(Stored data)

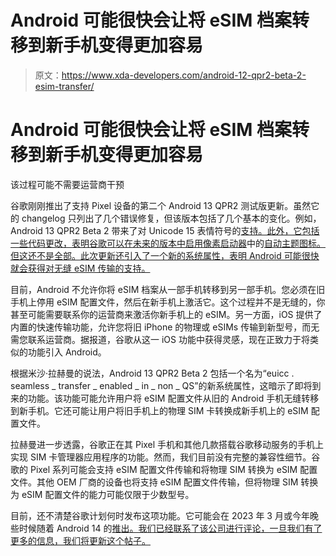 # Android 可能很快会让将 eSIM 档案转移到新手机变得更加容易

> 原文：<https://www.xda-developers.com/android-12-qpr2-beta-2-esim-transfer/>

# Android 可能很快会让将 eSIM 档案转移到新手机变得更加容易

该过程可能不需要运营商干预

谷歌刚刚推出了支持 Pixel 设备的第二个 Android 13 QPR2 测试版更新。虽然它的 changelog 只列出了几个错误修复，但该版本包括了几个基本的变化。例如，Android 13 QPR2 Beta 2 带来了对 Unicode 15 表情符号的[支持。此外，它包括一些代码更改，表明谷歌可以在未来的版本中启用像素启动器](https://www.xda-developers.com/android-13-qpr2-beta-2-unicode-15-support/)中的[自动主题图标。但这还不是全部。此次更新还引入了一个新的系统属性，表明 Android 可能很快就会获得对无缝 eSIM 传输的支持。](https://www.xda-developers.com/google-testing-automatic-themed-icons-pixel-launcher/)

目前，Android 不允许你将 eSIM 档案从一部手机转移到另一部手机。您必须在旧手机上停用 eSIM 配置文件，然后在新手机上激活它。这个过程并不是无缝的，你甚至可能需要联系你的运营商来激活你新手机上的 eSIM。另一方面，iOS 提供了内置的快速传输功能，允许您将旧 iPhone 的物理或 eSIMs 传输到新型号，而无需您联系运营商。据报道，谷歌从这一 iOS 功能中获得灵感，现在正致力于将类似的功能引入 Android。

根据米沙·拉赫曼的说法，Android 13 QPR2 Beta 2 包括一个名为“euicc . seamless _ transfer _ enabled _ in _ non _ QS”的新系统属性，这暗示了即将到来的功能。该功能可能允许用户将 eSIM 配置文件从旧的 Android 手机无缝转移到新手机。它还可能让用户将旧手机上的物理 SIM 卡转换成新手机上的 eSIM 配置文件。

拉赫曼进一步透露，谷歌正在其 Pixel 手机和其他几款搭载谷歌移动服务的手机上实现 SIM 卡管理器应用程序的功能。然而，我们目前没有完整的兼容性细节。谷歌的 Pixel 系列可能会支持 eSIM 配置文件传输和将物理 SIM 转换为 eSIM 配置文件。其他 OEM 厂商的设备也将支持 eSIM 配置文件传输，但将物理 SIM 转换为 eSIM 配置文件的能力可能仅限于少数型号。

目前，还不清楚谷歌计划何时发布这项功能。它可能会在 2023 年 3 月或今年晚些时候随着 Android 14 的[推出。我们已经联系了该公司进行评论，一旦我们有了更多的信息，我们将更新这个帖子。](https://www.xda-developers.com/android-14/)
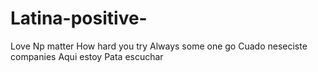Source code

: # Latina-positive-
Love
 Np matter How hard  you try 
Always  some one go 
Cuado neseciste companies Aqui estoy Pata escuchar
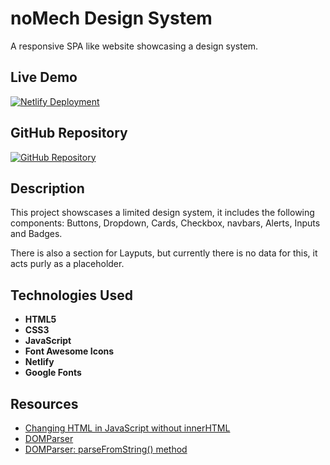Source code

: # noMech Design System

A responsive SPA like website showcasing a design system.

## Live Demo

[![Netlify Deployment](https://img.shields.io/badge/Deploy-on%20Netlify-brightgreen)](https://nomech-designs.netlify.app/)

## GitHub Repository

[![GitHub Repository](https://img.shields.io/badge/GitHub-Repo-blue)](https://github.com/nomech/assignment_4.git)

## Description

This project showscases a limited design system, it includes the following components: Buttons, Dropdown, Cards, Checkbox, navbars, Alerts, Inputs and Badges.

There is also a section for Layputs, but currently there is no data for this, it acts purly as a placeholder.


## Technologies Used

- **HTML5**
- **CSS3**
- **JavaScript**
- **Font Awesome Icons**
- **Netlify**
- **Google Fonts**

## Resources

- [Changing HTML in JavaScript without innerHTML](https://stackoverflow.com/questions/53308130/changing-html-in-javascript-without-innerhtml)
- [DOMParser](https://developer.mozilla.org/en-US/docs/Web/API/DOMParser)
- [DOMParser: parseFromString() method](https://developer.mozilla.org/en-US/docs/Web/API/DOMParser/parseFromString)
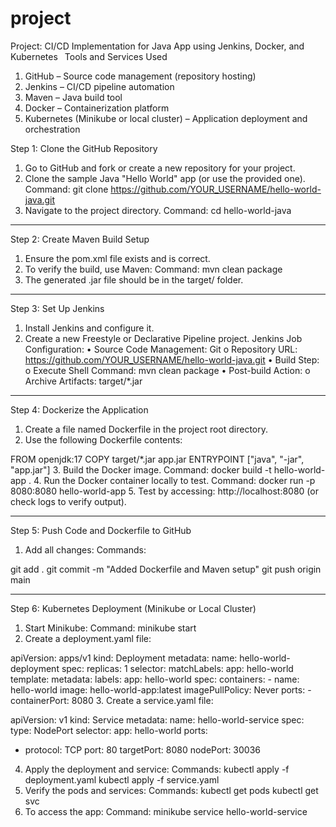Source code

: # project
Project: CI/CD Implementation for Java App using Jenkins, Docker, and Kubernetes
 Tools and Services Used
1.	GitHub – Source code management (repository hosting)
2.	Jenkins – CI/CD pipeline automation
3.	Maven – Java build tool
4.	Docker – Containerization platform
5.	Kubernetes (Minikube or local cluster) – Application deployment and orchestration

Step 1: Clone the GitHub Repository
1.	Go to GitHub and fork or create a new repository for your project.
2.	Clone the sample Java "Hello World" app (or use the provided one).
Command:
git clone https://github.com/YOUR_USERNAME/hello-world-java.git
3.	Navigate to the project directory.
Command:
cd hello-world-java
________________________________________
Step 2: Create Maven Build Setup
1.	Ensure the pom.xml file exists and is correct.
2.	To verify the build, use Maven:
Command:
mvn clean package
3.	The generated .jar file should be in the target/ folder.
________________________________________
Step 3: Set Up Jenkins
1.	Install Jenkins and configure it.
2.	Create a new Freestyle or Declarative Pipeline project.
Jenkins Job Configuration:
•	Source Code Management: Git
o	Repository URL: https://github.com/YOUR_USERNAME/hello-world-java.git
•	Build Step:
o	Execute Shell Command: mvn clean package
•	Post-build Action:
o	Archive Artifacts: target/*.jar
________________________________________
Step 4: Dockerize the Application
1.	Create a file named Dockerfile in the project root directory.
2.	Use the following Dockerfile contents:

FROM openjdk:17
COPY target/*.jar app.jar
ENTRYPOINT ["java", "-jar", "app.jar"]
3.	Build the Docker image.
Command:
docker build -t hello-world-app .
4.	Run the Docker container locally to test.
Command:
docker run -p 8080:8080 hello-world-app
5.	Test by accessing: http://localhost:8080 (or check logs to verify output).
________________________________________
Step 5: Push Code and Dockerfile to GitHub
1.	Add all changes:
Commands:

git add .
git commit -m "Added Dockerfile and Maven setup"
git push origin main
________________________________________
Step 6: Kubernetes Deployment (Minikube or Local Cluster)
1.	Start Minikube:
Command:
minikube start
2.	Create a deployment.yaml file:

apiVersion: apps/v1
kind: Deployment
metadata:
  name: hello-world-deployment
spec:
  replicas: 1
  selector:
    matchLabels:
      app: hello-world
  template:
    metadata:
      labels:
        app: hello-world
    spec:
      containers:
      - name: hello-world
        image: hello-world-app:latest
        imagePullPolicy: Never
        ports:
        - containerPort: 8080
3.	Create a service.yaml file:

apiVersion: v1
kind: Service
metadata:
  name: hello-world-service
spec:
  type: NodePort
  selector:
    app: hello-world
  ports:
  - protocol: TCP
    port: 80
    targetPort: 8080
    nodePort: 30036
4.	Apply the deployment and service:
Commands:
kubectl apply -f deployment.yaml
kubectl apply -f service.yaml
5.	Verify the pods and services:
Commands:
kubectl get pods
kubectl get svc
6.	To access the app:
Command:
minikube service hello-world-service
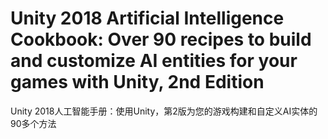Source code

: # Unity 2018 Artificial Intelligence Cookbook: Over 90 recipes to build and customize AI entities for your games with Unity, 2nd Edition
Unity 2018人工智能手册：使用Unity，第2版为您的游戏构建和自定义AI实体的90多个方法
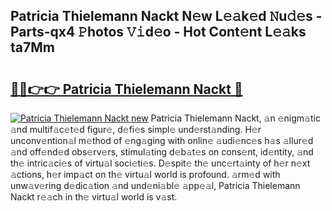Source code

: ## Patricia Thielemann Nackt N𝚎w L𝚎𝚊k𝚎d 𝙽u𝚍𝚎s - Parts-qx4 𝙿hotos 𝚅𝚒d𝚎o - Hot Cont𝚎nt L𝚎𝚊ks ta7Mm

# <h2><a href="http://kv82jl.teov.top/?on=Patricia+Thielemann+Nackt">🔗🔗👉👉 Patricia Thielemann Nackt 🔗</a></h2>

[![Patricia Thielemann Nackt new](https://i.imgur.com/QqkWNDz.gif)](http://kv82jl.teov.top/?on=Patricia+Thielemann+Nackt)
Patricia Thielemann Nackt, 𝚊n 𝚎nigm𝚊tic 𝚊nd multif𝚊c𝚎t𝚎d figur𝚎, d𝚎fi𝚎s simpl𝚎 und𝚎rst𝚊nding. H𝚎r unconv𝚎ntion𝚊l m𝚎thod of 𝚎ng𝚊ging with onlin𝚎 𝚊udi𝚎nc𝚎s h𝚊s 𝚊llur𝚎d 𝚊nd off𝚎nd𝚎d obs𝚎rv𝚎rs, stimul𝚊ting d𝚎b𝚊t𝚎s on cons𝚎nt, id𝚎ntity, 𝚊nd th𝚎 intric𝚊ci𝚎s of virtu𝚊l soci𝚎ti𝚎s. D𝚎spit𝚎 th𝚎 unc𝚎rt𝚊inty of h𝚎r n𝚎xt 𝚊ctions, h𝚎r imp𝚊ct on th𝚎 virtu𝚊l world is profound. 𝚊rm𝚎d with unw𝚊v𝚎ring d𝚎dic𝚊tion 𝚊nd und𝚎ni𝚊bl𝚎 𝚊pp𝚎𝚊l, Patricia Thielemann Nackt r𝚎𝚊ch in th𝚎 virtu𝚊l world is v𝚊st.
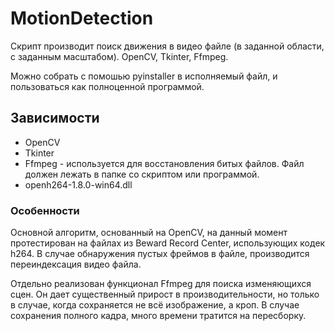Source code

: # MotionDetection
Скрипт производит поиск движения в видео файле (в заданной области, с заданным масштабом). OpenCV, Tkinter, Ffmpeg.

Можно собрать с помошью pyinstaller в исполняемый файл, и пользоваться как полноценной программой.

## Зависимости
* OpenCV
* Tkinter
* Ffmpeg - используется для восстановления битых файлов. Файл должен лежать в папке со скриптом или программой.
* openh264-1.8.0-win64.dll

### Особенности
Основной алгоритм, основанный на OpenCV, на данный момент протестирован на файлах из Beward Record Center, использующих кодек h264.
В случае обнаружения пустых фреймов в файле, производится переиндексация видео файла.

Отдельно реализован функционал Ffmpeg для поиска изменяющихся сцен. Он дает существенный прирост в производительности,
но только в случае, когда сохраняется не всё изображение, а кроп. В случае сохранения полного кадра, много времени 
тратится на пересборку. 

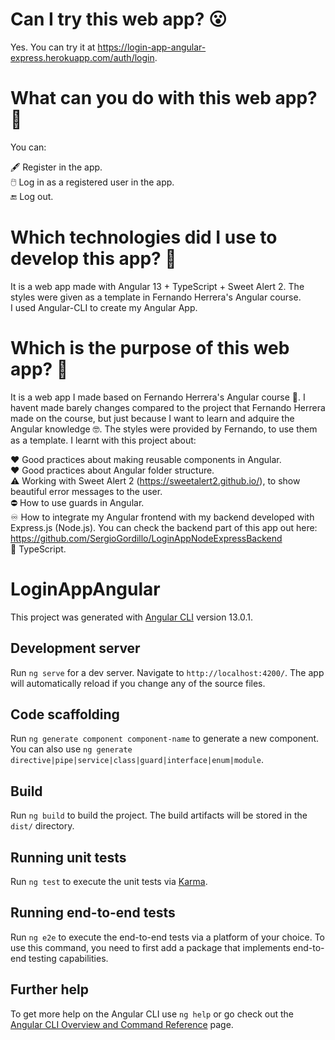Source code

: # Can I try this web app? :open_mouth:

Yes. You can try it at https://login-app-angular-express.herokuapp.com/auth/login.

# What can you do with this web app? :thinking:

You can: <br>

:fountain_pen: Register in the app. <br>
:computer_mouse: Log in as a registered user in the app. <br>
:end: Log out. <br>

# Which technologies did I use to develop this app? :thinking:

It is a web app made with Angular 13 + TypeScript + Sweet Alert 2. The styles were given as a template in Fernando Herrera's Angular course. <br>
I used Angular-CLI to create my Angular App. <br>

# Which is the purpose of this web app? :thinking:

It is a web app I made based on Fernando Herrera's Angular course 🧐. I havent made barely changes compared to the project that Fernando Herrera made on the course, but just because I want to learn and adquire the Angular knowledge 🤓. The styles were provided by Fernando, to use them as a template. I learnt with this project about:

❤️ Good practices about making reusable components in Angular. <br>
❤️ Good practices about Angular folder structure. <br>
:warning: Working with Sweet Alert 2 (https://sweetalert2.github.io/), to show beautiful error messages to the user. <br>
:no_entry: How to use guards in Angular. <br>
:infinity: How to integrate my Angular frontend with my backend developed with Express.js (Node.js). You can check the backend part of this app out here: https://github.com/SergioGordillo/LoginAppNodeExpressBackend<br>
:blue_heart: TypeScript. <br>

# LoginAppAngular

This project was generated with [Angular CLI](https://github.com/angular/angular-cli) version 13.0.1.

## Development server

Run `ng serve` for a dev server. Navigate to `http://localhost:4200/`. The app will automatically reload if you change any of the source files.

## Code scaffolding

Run `ng generate component component-name` to generate a new component. You can also use `ng generate directive|pipe|service|class|guard|interface|enum|module`.

## Build

Run `ng build` to build the project. The build artifacts will be stored in the `dist/` directory.

## Running unit tests

Run `ng test` to execute the unit tests via [Karma](https://karma-runner.github.io).

## Running end-to-end tests

Run `ng e2e` to execute the end-to-end tests via a platform of your choice. To use this command, you need to first add a package that implements end-to-end testing capabilities.

## Further help

To get more help on the Angular CLI use `ng help` or go check out the [Angular CLI Overview and Command Reference](https://angular.io/cli) page.
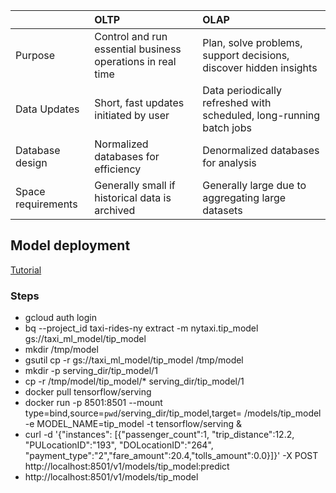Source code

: |                    | **OLTP**                                                   | **OLAP**                                                            |
| :----------------- | :--------------------------------------------------------- | :------------------------------------------------------------------ |
| Purpose            | Control and run essential business operations in real time | Plan, solve problems, support decisions, discover hidden insights   |
| Data Updates       | Short, fast updates initiated by user                      | Data periodically refreshed with scheduled, long-running batch jobs |
| Database design    | Normalized databases for efficiency                        | Denormalized databases for analysis                                 |
| Space requirements | Generally small if historical data is archived             | Generally large due to aggregating large datasets                   |

## Model deployment

[Tutorial](https://cloud.google.com/bigquery-ml/docs/export-model-tutorial)

### Steps

- gcloud auth login
- bq --project_id taxi-rides-ny extract -m nytaxi.tip_model gs://taxi_ml_model/tip_model
- mkdir /tmp/model
- gsutil cp -r gs://taxi_ml_model/tip_model /tmp/model
- mkdir -p serving_dir/tip_model/1
- cp -r /tmp/model/tip_model/\* serving_dir/tip_model/1
- docker pull tensorflow/serving
- docker run -p 8501:8501 --mount type=bind,source=`pwd`/serving_dir/tip_model,target=
  /models/tip_model -e MODEL_NAME=tip_model -t tensorflow/serving &
- curl -d '{"instances": [{"passenger_count":1, "trip_distance":12.2, "PULocationID":"193", "DOLocationID":"264", "payment_type":"2","fare_amount":20.4,"tolls_amount":0.0}]}' -X POST http://localhost:8501/v1/models/tip_model:predict
- http://localhost:8501/v1/models/tip_model
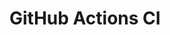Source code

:# GitHub Actions CI





















































































































































































































































































































































































































































































































































































































































































































































































































































































































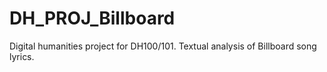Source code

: # DH_PROJ_Billboard
Digital humanities project for DH100/101. Textual analysis of Billboard song lyrics.
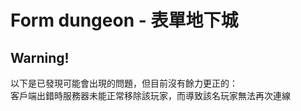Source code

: # Form dungeon - 表單地下城

## Warning!
以下是已發現可能會出現的問題，但目前沒有餘力更正的：  
客戶端出錯時服務器未能正常移除該玩家，而導致該名玩家無法再次連線  
  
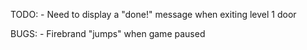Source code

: TODO:
    - Need to display a "done!" message when exiting level 1 door

BUGS:
    - Firebrand "jumps" when game paused

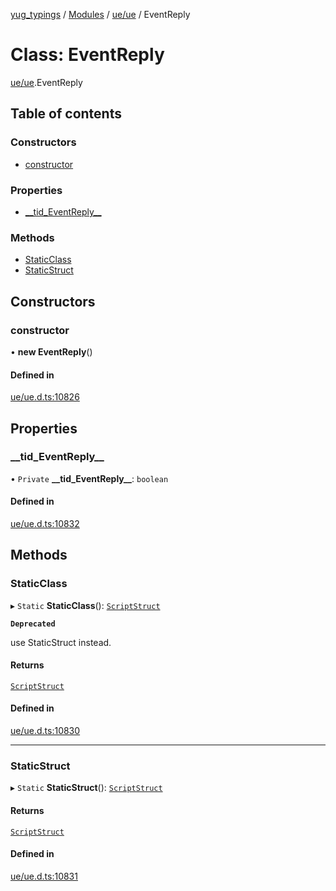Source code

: [yug_typings](../README.md) / [Modules](../modules.md) / [ue/ue](../modules/ue_ue.md) / EventReply

# Class: EventReply

[ue/ue](../modules/ue_ue.md).EventReply

## Table of contents

### Constructors

- [constructor](ue_ue.EventReply.md#constructor)

### Properties

- [\_\_tid\_EventReply\_\_](ue_ue.EventReply.md#__tid_eventreply__)

### Methods

- [StaticClass](ue_ue.EventReply.md#staticclass)
- [StaticStruct](ue_ue.EventReply.md#staticstruct)

## Constructors

### constructor

• **new EventReply**()

#### Defined in

[ue/ue.d.ts:10826](https://github.com/YugMetaverse/yug_typings/blob/25cad34/ue/ue.d.ts#L10826)

## Properties

### \_\_tid\_EventReply\_\_

• `Private` **\_\_tid\_EventReply\_\_**: `boolean`

#### Defined in

[ue/ue.d.ts:10832](https://github.com/YugMetaverse/yug_typings/blob/25cad34/ue/ue.d.ts#L10832)

## Methods

### StaticClass

▸ `Static` **StaticClass**(): [`ScriptStruct`](ue_ue.ScriptStruct.md)

**`Deprecated`**

use StaticStruct instead.

#### Returns

[`ScriptStruct`](ue_ue.ScriptStruct.md)

#### Defined in

[ue/ue.d.ts:10830](https://github.com/YugMetaverse/yug_typings/blob/25cad34/ue/ue.d.ts#L10830)

___

### StaticStruct

▸ `Static` **StaticStruct**(): [`ScriptStruct`](ue_ue.ScriptStruct.md)

#### Returns

[`ScriptStruct`](ue_ue.ScriptStruct.md)

#### Defined in

[ue/ue.d.ts:10831](https://github.com/YugMetaverse/yug_typings/blob/25cad34/ue/ue.d.ts#L10831)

(REQUIRED ACTION)
Say how many lines in the records contain the string "components". No other text is needed.

(RESULT)
2